Commentary Magazine


Denier Label a Way to Avoid Debt Debate

The administration and its media allies are ramping up the pressure on Republicans determined not to vote for another hike in the debt ceiling without a meaningful agreement from the White House about entitlement reform and cutting spending. The president is refusing even to talk to the GOP about any deal in order to gain their assent for expanding the government’s ability to keep running up the debt and trying to paint them as insensitive misers who want sick children to suffer. In response, some conservatives have argued that the apocalyptic talk about the impact of a failure to reach an agreement about the debt ceiling is absurd hyperbole since what would follow would not be a default in any real sense. But now some of his allies in the media are going one step further by branding those who have said such an eventuality can be managed without the government failing to meet its obligations as “debt deniers.”

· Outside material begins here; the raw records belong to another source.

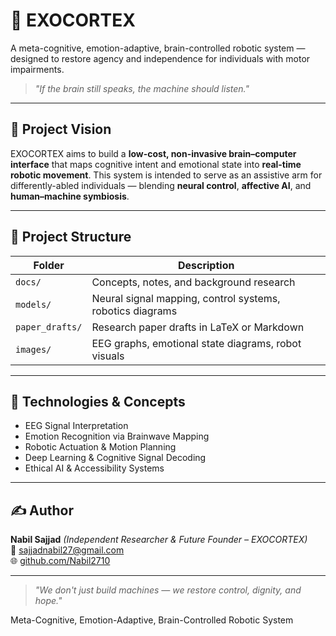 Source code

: # 🧠 EXOCORTEX

A meta-cognitive, emotion-adaptive, brain-controlled robotic system — designed to restore agency and independence for individuals with motor impairments.

> *"If the brain still speaks, the machine should listen."*

---

## 🚀 Project Vision

EXOCORTEX aims to build a **low-cost, non-invasive brain–computer interface** that maps cognitive intent and emotional state into **real-time robotic movement**. This system is intended to serve as an assistive arm for differently-abled individuals — blending **neural control**, **affective AI**, and **human–machine symbiosis**.

---

## 📁 Project Structure

| Folder           | Description |
|------------------|-------------|
| `docs/`          | Concepts, notes, and background research |
| `models/`        | Neural signal mapping, control systems, robotics diagrams |
| `paper_drafts/`  | Research paper drafts in LaTeX or Markdown |
| `images/`        | EEG graphs, emotional state diagrams, robot visuals |

---

## 🔬 Technologies & Concepts

- EEG Signal Interpretation  
- Emotion Recognition via Brainwave Mapping  
- Robotic Actuation & Motion Planning  
- Deep Learning & Cognitive Signal Decoding  
- Ethical AI & Accessibility Systems

---

## ✍️ Author

**Nabil Sajjad** *(Independent Researcher & Future Founder – EXOCORTEX)*  
📧 sajjadnabil27@gmail.com  
🌐 [github.com/Nabil2710](https://github.com/Nabil2710)

---

> *"We don't just build machines — we restore control, dignity, and hope."*

Meta-Cognitive, Emotion-Adaptive, Brain-Controlled Robotic System
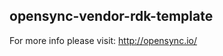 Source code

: opensync-vendor-rdk-template
----------------------------

For more info please visit: http://opensync.io/
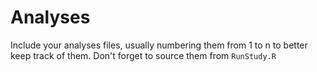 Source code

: # Analyses

Include your analyses files, usually numbering them from 1 to n to better keep track of them.
Don't forget to source them from `RunStudy.R`
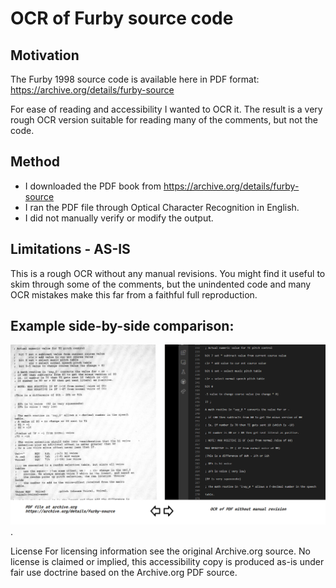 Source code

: # OCR of Furby source code

## Motivation
The Furby 1998 source code is available here in PDF format:
https://archive.org/details/furby-source

For ease of reading and accessibility I wanted to OCR it.  The result is a very rough OCR version suitable for reading many of the comments, but not the code.

## Method

* I downloaded the PDF book from https://archive.org/details/furby-source
* I ran the PDF file through Optical Character Recognition in English.
* I did not manually verify or modify the output.

## Limitations - AS-IS

This is a rough OCR without any manual revisions. You might find it useful to skim through some of the comments, but
the unindented code and many OCR mistakes make this far from a faithful full reproduction.


## Example side-by-side comparison:

![ Side by side comparison of PDF and OCR output.](./comparison.png "Far from perfect") .

License
For licensing information see the original Archive.org source. No license is claimed or implied, this accessibility copy is produced as-is under fair use doctrine based on the Archive.org PDF source. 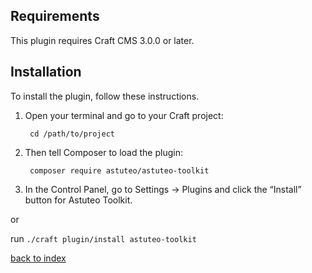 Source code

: ## Requirements

This plugin requires Craft CMS 3.0.0 or later.


## Installation

To install the plugin, follow these instructions.

1. Open your terminal and go to your Craft project:

        cd /path/to/project

2. Then tell Composer to load the plugin:

        composer require astuteo/astuteo-toolkit

3. In the Control Panel, go to Settings → Plugins and click the “Install” button for Astuteo Toolkit.

or

run
`./craft plugin/install astuteo-toolkit`

[back to index](../README.md) 
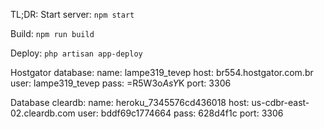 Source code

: TL;DR:
Start server:
`npm start`

Build:
`npm run build`

Deploy:
`php artisan app-deploy`


Hostgator database:
name: lampe319_tevep
host: br554.hostgator.com.br
user: lampe319_tevep
pass: =R5W3o$AsY$K
port: 3306

Database cleardb:
name: heroku_7345576cd436018
host: us-cdbr-east-02.cleardb.com
user: bddf69c1774664
pass: 628d4f1c
port: 3306
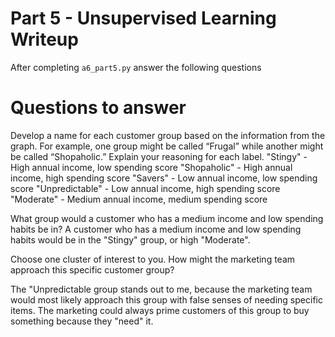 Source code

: # Part 5 - Unsupervised Learning Writeup

After completing `a6_part5.py` answer the following questions

# Questions to answer

Develop a name for each customer group based on the information from the graph. For example, one group might be called “Frugal” while another might be called “Shopaholic.” Explain your reasoning for each label. "Stingy" - High annual income, low spending score "Shopaholic" - High annual income, high spending score "Savers" - Low annual income, low spending score "Unpredictable" - Low annual income, high spending score "Moderate" - Medium annual income, medium spending score

What group would a customer who has a medium income and low spending habits be in? A customer who has a medium income and low spending habits would be in the "Stingy" group, or high "Moderate".

Choose one cluster of interest to you. How might the marketing team approach this specific customer group?

The "Unpredictable group stands out to me, because the marketing team would most likely approach this group with false senses of needing specific items. The marketing could always prime customers of this group to buy something because they "need" it.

The term denier is a loaded one in contemporary political discourse. In common usage these days, deniers aren’t merely people who say something that others believe is not true. They are troglodyte reactionary haters who don’t accept the scientific community orthodoxy about global warming or, even worse, claim the Holocaust never happened or that 9/11 was an U.S. government or Israeli plot. Yet “Default Deniers” is the headline Politico placed on an article devoted to examining the views of people Like Pennsylvania Senator Pat Toomey or Utah Representative Jason Chaffetz. Conservatives were allowed to defend their thesis about the consequences of not raising the debt limit in the article even though the thrust of the piece was aimed at portraying Toomey, Chaffetz and those who agree with them as extremists determined to ruin the country for the sake of their ideology. But the use of this sort of language about their views is about an effort to avoid discussion about the merits of the arguments on this issue and to cast aspersions about the motives of those who oppose the president’s desire for a blank check to keep spending.

The views of those who see a halt to the routine raising of the debt ceiling are debatable. Their strongest argument is that even if it were not raised, the government would still have plenty of money to pay many off its bills but would have to prioritize which of its obligations would be satisfied first. That would mean debt payments and Social Security checks could still go out. Proposed legislation that would set those priorities would ensure that there would be no default even after the ceiling was reached.

However, critics are right to note that such a path would still upset the markets and the uncertainty might trigger a number of unforeseen circumstances that could adversely impact the economy. As even Toomey concedes, forcing the government to operate without an increased debt limit isn’t desirable. That’s why many conservatives worry that playing the debt ceiling card is a political error that can only hurt the GOP and help President Obama without doing the country much good.

Yet the attempt to brand those Republicans as extremists or to use the “denier” label on them is merely one more effort to avoid having a debate about government spending. Contrary to the president’s assertion that raising the ceiling is just a matter of Congress paying its bills, this is about an effort to end Washington’s practice of unchecked spending. Though it is politically perilous, it is the only method in sight to call the president to account for refusing to negotiate real spending cuts.

Rather than come down off his high horse and deal with the country’s chronic spending problems, the president has sought to demonize the other side in this discussion. But if you call your opponents deniers or even terrorists, as many liberals have labeled conservatives who want to stop the spending orgy do, you don’t have to talk with them or even discuss the issue. While the outcome of a default is uncertain and possibly dangerous, refusing to talk about the issue is a formula for fiscal catastrophe in the long run.